Directions for this task: Your answer should consist of the lines in the data below that contain "feature".
______________________________
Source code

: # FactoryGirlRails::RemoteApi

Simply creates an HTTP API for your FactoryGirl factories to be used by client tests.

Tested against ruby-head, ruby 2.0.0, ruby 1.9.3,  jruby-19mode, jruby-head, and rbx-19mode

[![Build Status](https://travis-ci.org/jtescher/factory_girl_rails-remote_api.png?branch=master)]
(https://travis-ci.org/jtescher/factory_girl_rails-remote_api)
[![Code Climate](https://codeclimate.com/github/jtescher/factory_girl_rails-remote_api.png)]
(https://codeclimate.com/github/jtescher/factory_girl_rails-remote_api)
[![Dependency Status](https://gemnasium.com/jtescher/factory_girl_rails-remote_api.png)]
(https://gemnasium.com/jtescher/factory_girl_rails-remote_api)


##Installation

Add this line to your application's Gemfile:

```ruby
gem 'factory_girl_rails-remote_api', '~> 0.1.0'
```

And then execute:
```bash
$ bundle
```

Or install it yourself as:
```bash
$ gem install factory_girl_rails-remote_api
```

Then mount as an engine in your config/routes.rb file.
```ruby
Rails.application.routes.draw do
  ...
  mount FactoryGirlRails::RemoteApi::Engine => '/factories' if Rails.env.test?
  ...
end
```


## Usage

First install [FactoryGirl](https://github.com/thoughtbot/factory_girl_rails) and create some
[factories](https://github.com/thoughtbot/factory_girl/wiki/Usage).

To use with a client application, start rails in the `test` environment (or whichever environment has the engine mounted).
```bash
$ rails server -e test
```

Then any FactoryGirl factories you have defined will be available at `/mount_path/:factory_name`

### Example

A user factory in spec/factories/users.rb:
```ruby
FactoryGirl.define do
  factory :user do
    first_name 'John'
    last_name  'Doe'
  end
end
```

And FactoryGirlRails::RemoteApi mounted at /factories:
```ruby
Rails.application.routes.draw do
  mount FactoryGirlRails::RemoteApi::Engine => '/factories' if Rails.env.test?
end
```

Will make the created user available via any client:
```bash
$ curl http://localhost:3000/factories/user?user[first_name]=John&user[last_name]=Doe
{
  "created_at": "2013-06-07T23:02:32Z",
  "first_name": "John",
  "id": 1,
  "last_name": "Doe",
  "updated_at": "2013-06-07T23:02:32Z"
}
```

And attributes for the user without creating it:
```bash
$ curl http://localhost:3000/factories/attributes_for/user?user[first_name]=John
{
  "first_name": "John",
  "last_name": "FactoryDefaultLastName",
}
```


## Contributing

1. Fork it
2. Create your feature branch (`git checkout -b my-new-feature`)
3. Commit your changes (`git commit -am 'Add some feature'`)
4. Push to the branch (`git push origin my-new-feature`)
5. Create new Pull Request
______________________________
Output of the exercise:
2. Create your feature branch (`git checkout -b my-new-feature`)
3. Commit your changes (`git commit -am 'Add some feature'`)
4. Push to the branch (`git push origin my-new-feature`)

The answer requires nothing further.